GOAL OF THE EXERCISE: Set out exactly, line by line, the stretch of data below that begins at the line containing "Please, visit [gadm.org](https://gadm.org/)" and ends at the line containing "## Easy use of GADM shapefiles", with both ends kept.

RECORD EXCERPTS:
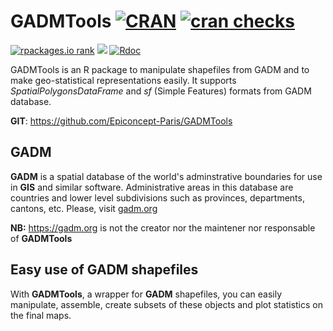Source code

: # GADMTools [![CRAN](https://www.r-pkg.org/badges/version/GADMTools)](https://CRAN.R-project.org/package=GADMTools) [![cran checks](https://cranchecks.info/badges/worst/GADMTools)](https://CRAN.R-project.org/web/checks/check_results_GADMTools.html)

[![rpackages.io rank](https://www.rpackages.io/badge/GADMTools.svg)](https://www.rpackages.io/package/GADMTools) [![](https://cranlogs.r-pkg.org/badges/GADMTools)](https://cran.r-project.org/package=GADMTools) [![Rdoc](http://www.rdocumentation.org/badges/version/GADMTools)](http://www.rdocumentation.org/packages/GADMTools)

GADMTools is an R package to manipulate shapefiles from GADM and to make geo-statistical representations easily. It supports *SpatialPolygonsDataFrame* and *sf* (Simple Features) formats from GADM database.

**GIT**: https://github.com/Epiconcept-Paris/GADMTools

## GADM

**GADM** is a spatial database of the world's adminstrative boundaries for use in **GIS** and similar software. Administrative areas in this database are countries and lower level subdivisions such as provinces, departments, cantons, etc.
Please, visit [gadm.org](https://gadm.org/) 

**NB:** https://gadm.org is not the creator nor the maintener nor responsable of **GADMTools**

## Easy use of GADM shapefiles

With **GADMTools**, a wrapper for **GADM** shapefiles, you can easily manipulate, assemble, create subsets of these objects and plot statistics on the final maps.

SOLUTION TO THE EXERCISE:
Please, visit [gadm.org](https://gadm.org/) 

**NB:** https://gadm.org is not the creator nor the maintener nor responsable of **GADMTools**

## Easy use of GADM shapefiles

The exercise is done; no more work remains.